- Sleepless DVD cover
- Arabic: لا أنام
- Directed by: Salah Abouseif Tolba Radwan
- Screenplay by: El Sayed Bedeir Saleh Gawdat Salah Ezz el-Din
- Story by: Ihsan Abdel Quddous
- Based on: Sleepless
- Produced by: Abdelhalim Nasr Artists Union
- Starring: Faten Hamama Yehia Chahine Mariam Fakhr Eddine Omar Sharif Emad Hamdy Hind Rostom Rushdy Abaza
- Cinematography: Mahmoud Nasr Abdelhalim Nasr Hassan Dahesh
- Edited by: Emile Bahri Hussain Ahmed Alfred Bahri
- Music by: Fouad El-Zahry (soundtrack)
- Production company: Dollar Film
- Distributed by: Rotana (DVD) Dollar Film
- Release date: October 31, 1957 (Egypt);
- Running time: 127 minutes
- Country: Egypt
- Language: Arabic

= Sleepless (1957 film) =

1957 Egyptian film by Salah Abu Seif

Sleepless (لا أنام, translit. La Anam) is a 1957 Egyptian melodrama film. The film follows the intricate story of Nadia Lutfi, a daughter of divorced parents who suffers from Electra complex, which drives her to intervene in her father's relationships.

Directed by the Egyptian film director Salah Abu Seif, this film is based on a novel with the same name written by the Egyptian novelist Ihsan Abdel Quddous. The film, which is currently ranked the 29th best Egyptian film by the cinema committee of the Supreme Council of Culture in Cairo, starred Faten Hamama, Yehia Chahine, Mariam Fakhr Eddine, Omar Sharif, Emad Hamdy, Hind Rostom and Rushdy Abaza. It was released on DVD as part of the Egyptian Cinema Classics film collection. Sleepless is one of the ten first Egyptian colored films.

== Plot ==

Faten Hamama plays Nadia Lutfi, a young woman who belongs to an aristocratic, upper-class family. After her parents divorce each other, her father (Yehia Chahine) wins custody of her. She lives with her father and over the years develops a very close and strong relationship with him to the extent of being sexually attracted towards him, an obsessive behavior known as Electra complex.

At the age of 18, she plunges into a premature relationship with Mustafah (Imad Hamdi), a writer and journalist who is quite a bit older than she is. Meanwhile, her father meets and falls in love with another woman, Safia (Mariam Fakhr Eddine). He decides to marry her, which Nadia is forced to accept. However, her father gradually starts spending more time with his new wife, which galls and displeases Nadia who does not receive an equal amount of love and attention anymore. This compels and drives her to step in and ruin their relationship. Now seeing Safia as her enemy, Nadia plots for revenge from her stepmother. Nadia accuses Safia of having an affair with Aziz (Omar Sharif), Nadia's young uncle.

To convince her father, Nadia had to ask her friend Kawthar (Hind Rostom), a voluptuous and licentious woman, to seduce her father. Nadia's successful conspiracy results in a divorce between Safia and her father. Not only that, Nadia's father decides to marry her. Enticed by the wealth of Nadia's father, she agrees to marry him. Nadia is devastated when she discovers that Kawthar is having an affair with another young man, Samir (Rushdy Abaza), realizing that Kawthar is only living with her father for his fortunes.

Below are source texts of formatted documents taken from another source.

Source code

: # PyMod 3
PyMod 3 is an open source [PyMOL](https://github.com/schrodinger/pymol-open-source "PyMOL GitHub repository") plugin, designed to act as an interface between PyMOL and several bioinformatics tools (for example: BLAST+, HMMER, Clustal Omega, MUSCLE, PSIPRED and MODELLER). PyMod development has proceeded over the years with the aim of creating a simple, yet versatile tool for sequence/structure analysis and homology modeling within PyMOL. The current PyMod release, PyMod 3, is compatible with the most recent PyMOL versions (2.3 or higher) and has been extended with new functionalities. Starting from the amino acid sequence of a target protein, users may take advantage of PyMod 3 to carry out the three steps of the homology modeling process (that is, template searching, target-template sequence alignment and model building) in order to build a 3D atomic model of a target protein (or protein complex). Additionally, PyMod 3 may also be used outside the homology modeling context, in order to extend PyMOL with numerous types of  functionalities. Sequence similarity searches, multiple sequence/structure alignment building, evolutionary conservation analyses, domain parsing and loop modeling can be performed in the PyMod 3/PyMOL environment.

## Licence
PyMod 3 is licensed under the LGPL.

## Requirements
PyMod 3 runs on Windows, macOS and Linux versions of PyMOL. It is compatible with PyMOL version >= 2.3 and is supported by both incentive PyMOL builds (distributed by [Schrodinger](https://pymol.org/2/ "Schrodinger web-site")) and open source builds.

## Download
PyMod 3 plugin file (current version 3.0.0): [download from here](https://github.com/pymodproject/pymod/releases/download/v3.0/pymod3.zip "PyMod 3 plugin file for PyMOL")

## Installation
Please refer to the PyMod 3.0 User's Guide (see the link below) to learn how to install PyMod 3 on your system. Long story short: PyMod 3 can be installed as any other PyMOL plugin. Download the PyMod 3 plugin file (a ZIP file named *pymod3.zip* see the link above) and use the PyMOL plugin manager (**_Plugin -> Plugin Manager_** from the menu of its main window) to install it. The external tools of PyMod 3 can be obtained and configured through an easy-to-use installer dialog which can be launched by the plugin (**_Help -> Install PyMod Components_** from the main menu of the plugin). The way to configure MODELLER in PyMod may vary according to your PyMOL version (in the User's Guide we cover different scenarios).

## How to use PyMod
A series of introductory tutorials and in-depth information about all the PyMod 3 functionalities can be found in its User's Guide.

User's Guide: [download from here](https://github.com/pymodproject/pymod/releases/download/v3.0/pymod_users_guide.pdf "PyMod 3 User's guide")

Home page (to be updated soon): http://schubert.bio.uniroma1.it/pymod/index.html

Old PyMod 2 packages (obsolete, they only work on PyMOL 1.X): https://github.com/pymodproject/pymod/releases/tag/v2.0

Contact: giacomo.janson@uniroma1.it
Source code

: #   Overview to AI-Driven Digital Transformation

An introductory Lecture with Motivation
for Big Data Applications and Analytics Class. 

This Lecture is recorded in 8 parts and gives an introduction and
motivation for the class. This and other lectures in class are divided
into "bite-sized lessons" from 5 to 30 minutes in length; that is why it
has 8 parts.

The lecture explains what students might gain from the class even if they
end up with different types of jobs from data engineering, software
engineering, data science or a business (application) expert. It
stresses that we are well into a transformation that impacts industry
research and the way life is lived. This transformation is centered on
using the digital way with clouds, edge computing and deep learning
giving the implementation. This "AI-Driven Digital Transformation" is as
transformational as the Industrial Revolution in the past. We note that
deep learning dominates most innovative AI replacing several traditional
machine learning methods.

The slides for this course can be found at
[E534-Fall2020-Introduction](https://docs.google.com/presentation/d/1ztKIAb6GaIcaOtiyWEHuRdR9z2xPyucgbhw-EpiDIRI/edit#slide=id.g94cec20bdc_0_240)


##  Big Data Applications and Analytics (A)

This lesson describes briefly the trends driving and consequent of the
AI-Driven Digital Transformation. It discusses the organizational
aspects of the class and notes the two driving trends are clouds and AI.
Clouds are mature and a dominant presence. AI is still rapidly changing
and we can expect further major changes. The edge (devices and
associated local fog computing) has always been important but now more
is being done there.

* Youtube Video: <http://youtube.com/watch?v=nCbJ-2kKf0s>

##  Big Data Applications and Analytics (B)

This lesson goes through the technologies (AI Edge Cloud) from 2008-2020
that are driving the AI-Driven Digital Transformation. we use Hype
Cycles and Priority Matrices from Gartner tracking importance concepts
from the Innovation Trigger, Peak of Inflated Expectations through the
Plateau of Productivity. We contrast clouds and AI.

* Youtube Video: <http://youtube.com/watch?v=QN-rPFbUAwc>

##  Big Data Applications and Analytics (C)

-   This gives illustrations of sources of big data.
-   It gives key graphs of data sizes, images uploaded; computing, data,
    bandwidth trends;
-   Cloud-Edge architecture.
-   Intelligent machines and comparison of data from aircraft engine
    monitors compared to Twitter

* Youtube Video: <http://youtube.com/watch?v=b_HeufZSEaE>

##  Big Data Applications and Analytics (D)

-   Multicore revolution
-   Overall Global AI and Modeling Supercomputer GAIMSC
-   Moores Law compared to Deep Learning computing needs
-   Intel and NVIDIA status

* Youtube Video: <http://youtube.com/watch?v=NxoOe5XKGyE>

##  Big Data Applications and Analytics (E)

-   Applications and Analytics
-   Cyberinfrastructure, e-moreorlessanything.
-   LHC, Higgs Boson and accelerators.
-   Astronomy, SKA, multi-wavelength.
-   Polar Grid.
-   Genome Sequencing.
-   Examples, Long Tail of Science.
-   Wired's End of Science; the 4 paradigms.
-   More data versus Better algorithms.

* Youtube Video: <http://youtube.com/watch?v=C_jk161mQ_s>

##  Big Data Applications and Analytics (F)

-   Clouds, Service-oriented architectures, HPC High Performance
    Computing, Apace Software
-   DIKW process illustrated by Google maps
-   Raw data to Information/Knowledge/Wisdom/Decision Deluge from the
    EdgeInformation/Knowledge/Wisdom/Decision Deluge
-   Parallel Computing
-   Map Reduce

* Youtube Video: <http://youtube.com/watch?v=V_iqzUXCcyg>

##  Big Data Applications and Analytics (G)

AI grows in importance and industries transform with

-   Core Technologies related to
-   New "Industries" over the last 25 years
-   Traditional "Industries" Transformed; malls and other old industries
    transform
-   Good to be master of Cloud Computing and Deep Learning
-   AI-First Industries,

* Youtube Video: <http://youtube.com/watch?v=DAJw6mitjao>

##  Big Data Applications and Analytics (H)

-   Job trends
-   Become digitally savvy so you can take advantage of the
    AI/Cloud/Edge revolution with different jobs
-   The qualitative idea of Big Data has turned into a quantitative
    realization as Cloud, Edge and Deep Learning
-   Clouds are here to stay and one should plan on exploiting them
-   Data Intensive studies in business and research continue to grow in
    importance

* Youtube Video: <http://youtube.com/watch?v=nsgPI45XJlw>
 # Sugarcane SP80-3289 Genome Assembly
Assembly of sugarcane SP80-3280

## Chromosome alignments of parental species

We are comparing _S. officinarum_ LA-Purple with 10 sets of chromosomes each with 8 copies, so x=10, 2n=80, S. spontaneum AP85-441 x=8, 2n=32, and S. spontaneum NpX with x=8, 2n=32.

Mustafah, who had secretly admired Safia, proposed to her after her divorce with Nadia's father. Nadia conceals the truth from her father, worried that such a revelation might strike and shatter him. Her father finds about Samir. Nadia, finding no escape route, lies and tells her father that he is her fiancé. Kawthar nefariously adds that Nadia and Samir are getting married, which Nadia is forced to accept. On the night of her wedding, Nadia shocks her father and the wedding attendants with the startling truth, leaving her father traumatized.

At the end of the film, one of the candles fallen in Nadia's wedding dress, so she became burned. Nadia taken to the hospital and she became deformed.

== Cast ==
- Faten Hamama as Nadia Lutfi
- Yehia Chahine as Nadia's father
- Mariam Fakhr Eddine as Safia
- Imad Hamdi as Mustafah
- Hind Rostom as Kawthar
- Rushdy Abaza as Samir
- Omar Sharif as Aziz

== Reception ==
La Anam premiered at the Cinema Miami theater in Cairo on November 31, 1957, and was met with a lot of success and recognition in Egypt and the Arab-speaking world. This was mainly due to the star-studded cast and the fact that it was one of the earliest colored Egyptian films. The film has maintained its popularity and has been selected amongst the Top 100 Egyptian films in 1996 by the Egyptian Film association. However, due to its controversial topic, it wasn't frequently broadcast on television.

== Trivia ==
- The well-known Egyptian actress Nadia Lutfi got her stage name from Nadia Lutfi in Sleepless.